Despite advances in chemotherapy and radiation, prognosis for all patients with high grade gliomas remains poor. In anaplastic astrocytomas (WHO III) GTR is associated with a 5 year progression free survival (PFS) of 44% compared to 22% when surgical resection is sub-total. While initial studies demonstrated post-radiation chemotherapy improved outcomes, successive chemotherapeutic trials were unable to significantly improve outcomes. Recent trials in adults with recurrent glioblastoma multiforme have shown that the combination of Bevacixumab and Irinotecan have improved 6 month PFS was 46% and overall survival (OS) at 6 months of 77%. Although these adult studies were encouraging, results were not replicated in children with similar pathology. This case series presents two pediatric patients with anaplastic astrocytoma treated with an induction therapy of Temozolamide (90mg/m2 x 42 days) plus standard radiation therapy (5400 cGy) very shortly after surgical resection, followed by a consolidation treatment regimen of 8-cycles of chemotherapy with Bevacizumab (10mg/m2) and Irinotecan (125mg/m2), given on days 1 and 15 of 21 day cycles.

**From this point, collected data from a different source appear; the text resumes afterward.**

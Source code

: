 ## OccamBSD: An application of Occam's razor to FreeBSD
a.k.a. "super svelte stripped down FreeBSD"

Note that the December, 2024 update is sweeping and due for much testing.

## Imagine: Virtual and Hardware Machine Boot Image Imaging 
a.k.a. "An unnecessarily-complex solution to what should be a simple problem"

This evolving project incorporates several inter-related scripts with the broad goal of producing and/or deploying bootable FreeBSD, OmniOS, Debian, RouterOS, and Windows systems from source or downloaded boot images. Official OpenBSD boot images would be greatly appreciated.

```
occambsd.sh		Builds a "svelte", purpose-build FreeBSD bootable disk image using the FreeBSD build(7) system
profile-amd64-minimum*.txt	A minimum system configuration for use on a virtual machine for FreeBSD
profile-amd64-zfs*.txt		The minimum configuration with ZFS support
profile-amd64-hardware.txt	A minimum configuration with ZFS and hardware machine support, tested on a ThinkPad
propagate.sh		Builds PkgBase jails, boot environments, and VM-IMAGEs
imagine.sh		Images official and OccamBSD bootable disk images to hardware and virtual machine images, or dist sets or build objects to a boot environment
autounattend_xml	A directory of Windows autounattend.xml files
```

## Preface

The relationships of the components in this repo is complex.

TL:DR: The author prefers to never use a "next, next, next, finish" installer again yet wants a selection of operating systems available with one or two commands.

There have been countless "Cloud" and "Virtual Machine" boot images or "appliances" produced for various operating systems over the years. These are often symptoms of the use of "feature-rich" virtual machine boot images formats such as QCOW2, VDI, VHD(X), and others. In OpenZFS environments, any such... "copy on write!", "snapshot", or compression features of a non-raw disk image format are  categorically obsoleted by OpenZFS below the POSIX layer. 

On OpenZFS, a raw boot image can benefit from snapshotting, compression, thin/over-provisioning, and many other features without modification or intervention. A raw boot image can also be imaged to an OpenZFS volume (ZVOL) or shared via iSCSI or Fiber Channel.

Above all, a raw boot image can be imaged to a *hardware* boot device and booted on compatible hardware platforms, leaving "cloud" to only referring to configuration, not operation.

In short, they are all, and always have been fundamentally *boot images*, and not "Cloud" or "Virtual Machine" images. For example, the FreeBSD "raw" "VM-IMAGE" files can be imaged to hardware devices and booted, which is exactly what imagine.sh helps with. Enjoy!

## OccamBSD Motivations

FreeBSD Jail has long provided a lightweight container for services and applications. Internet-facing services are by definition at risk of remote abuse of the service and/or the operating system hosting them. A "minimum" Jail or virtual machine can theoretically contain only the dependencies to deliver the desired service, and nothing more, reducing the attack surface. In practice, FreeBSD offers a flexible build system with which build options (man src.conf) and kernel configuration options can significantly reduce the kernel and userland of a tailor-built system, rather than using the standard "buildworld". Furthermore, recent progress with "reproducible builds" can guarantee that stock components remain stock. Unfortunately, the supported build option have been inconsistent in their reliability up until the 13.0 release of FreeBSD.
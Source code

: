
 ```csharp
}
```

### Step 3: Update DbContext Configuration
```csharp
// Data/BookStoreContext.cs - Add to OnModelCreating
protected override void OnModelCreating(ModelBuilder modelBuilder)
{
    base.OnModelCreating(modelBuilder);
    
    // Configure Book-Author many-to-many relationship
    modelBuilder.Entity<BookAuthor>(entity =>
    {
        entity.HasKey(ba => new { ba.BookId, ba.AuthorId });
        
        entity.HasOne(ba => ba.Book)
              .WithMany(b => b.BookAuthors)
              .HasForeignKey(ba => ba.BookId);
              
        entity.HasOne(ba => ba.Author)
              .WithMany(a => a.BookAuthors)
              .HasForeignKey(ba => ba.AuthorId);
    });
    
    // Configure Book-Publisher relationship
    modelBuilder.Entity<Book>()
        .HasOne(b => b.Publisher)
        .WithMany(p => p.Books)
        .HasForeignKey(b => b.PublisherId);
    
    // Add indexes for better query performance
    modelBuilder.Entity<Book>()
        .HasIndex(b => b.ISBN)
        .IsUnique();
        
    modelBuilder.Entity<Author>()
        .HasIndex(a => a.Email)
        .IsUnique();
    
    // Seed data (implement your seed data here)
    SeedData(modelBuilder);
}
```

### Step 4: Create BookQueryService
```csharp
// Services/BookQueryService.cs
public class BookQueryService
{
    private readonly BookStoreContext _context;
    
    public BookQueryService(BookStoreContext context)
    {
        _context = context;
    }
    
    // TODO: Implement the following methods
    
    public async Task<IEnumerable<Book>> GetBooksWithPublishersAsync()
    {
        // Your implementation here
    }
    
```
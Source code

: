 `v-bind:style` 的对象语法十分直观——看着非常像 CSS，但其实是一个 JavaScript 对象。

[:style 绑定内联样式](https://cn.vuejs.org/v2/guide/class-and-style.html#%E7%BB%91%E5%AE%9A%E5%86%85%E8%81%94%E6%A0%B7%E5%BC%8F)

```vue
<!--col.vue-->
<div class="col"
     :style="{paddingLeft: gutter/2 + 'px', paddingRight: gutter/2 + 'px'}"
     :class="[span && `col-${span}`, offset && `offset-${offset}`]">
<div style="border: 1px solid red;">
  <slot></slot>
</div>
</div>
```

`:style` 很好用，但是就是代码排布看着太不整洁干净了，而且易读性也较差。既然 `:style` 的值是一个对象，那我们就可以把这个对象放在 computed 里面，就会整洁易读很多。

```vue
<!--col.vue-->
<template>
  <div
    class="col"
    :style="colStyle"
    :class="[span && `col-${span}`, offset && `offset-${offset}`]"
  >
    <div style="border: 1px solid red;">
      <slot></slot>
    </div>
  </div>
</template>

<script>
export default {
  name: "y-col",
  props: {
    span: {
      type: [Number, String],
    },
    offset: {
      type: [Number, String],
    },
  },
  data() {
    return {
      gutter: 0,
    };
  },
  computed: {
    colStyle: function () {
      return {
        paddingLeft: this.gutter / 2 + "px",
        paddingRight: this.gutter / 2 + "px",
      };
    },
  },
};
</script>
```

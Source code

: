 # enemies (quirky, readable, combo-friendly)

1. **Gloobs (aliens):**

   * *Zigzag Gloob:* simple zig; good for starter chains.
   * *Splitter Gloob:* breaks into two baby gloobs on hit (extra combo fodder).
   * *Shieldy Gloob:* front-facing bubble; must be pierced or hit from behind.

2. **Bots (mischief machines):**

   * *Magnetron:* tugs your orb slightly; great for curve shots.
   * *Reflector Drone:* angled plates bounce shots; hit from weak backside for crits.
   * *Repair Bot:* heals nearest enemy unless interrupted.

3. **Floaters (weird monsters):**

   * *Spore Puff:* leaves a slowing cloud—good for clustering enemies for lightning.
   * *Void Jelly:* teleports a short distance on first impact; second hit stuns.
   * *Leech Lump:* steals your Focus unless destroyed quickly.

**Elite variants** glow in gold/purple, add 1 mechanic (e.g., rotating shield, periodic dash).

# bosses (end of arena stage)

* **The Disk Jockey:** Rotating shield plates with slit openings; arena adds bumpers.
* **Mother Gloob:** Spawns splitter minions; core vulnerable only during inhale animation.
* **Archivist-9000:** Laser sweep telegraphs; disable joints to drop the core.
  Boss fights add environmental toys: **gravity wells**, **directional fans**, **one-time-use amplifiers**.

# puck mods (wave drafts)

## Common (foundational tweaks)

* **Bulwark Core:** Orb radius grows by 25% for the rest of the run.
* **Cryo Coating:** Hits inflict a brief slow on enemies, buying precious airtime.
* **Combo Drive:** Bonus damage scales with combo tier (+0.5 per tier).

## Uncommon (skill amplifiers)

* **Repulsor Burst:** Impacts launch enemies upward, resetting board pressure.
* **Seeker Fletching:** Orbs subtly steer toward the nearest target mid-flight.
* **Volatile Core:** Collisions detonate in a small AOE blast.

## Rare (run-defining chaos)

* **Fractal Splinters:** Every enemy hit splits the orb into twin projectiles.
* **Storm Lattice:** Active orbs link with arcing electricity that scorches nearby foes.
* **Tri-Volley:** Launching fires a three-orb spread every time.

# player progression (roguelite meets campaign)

These patients did extraordinarily well on this therapeutic regimen, surpassing expectations, with one patient having 18 months of PFS and one patient achieving CR1 at the time of this publication for 20 months. The treatment regimen was well tolerated without unanticipated toxicities or episodes of severe neutropenia induced by this therapy. We are encouraged by the improvements in PFS and OS in these two patients as well as the acceptability of toxicity in this case series and thus recommend prompt induction and consolidation chemotherapy following resection of these neoplasms.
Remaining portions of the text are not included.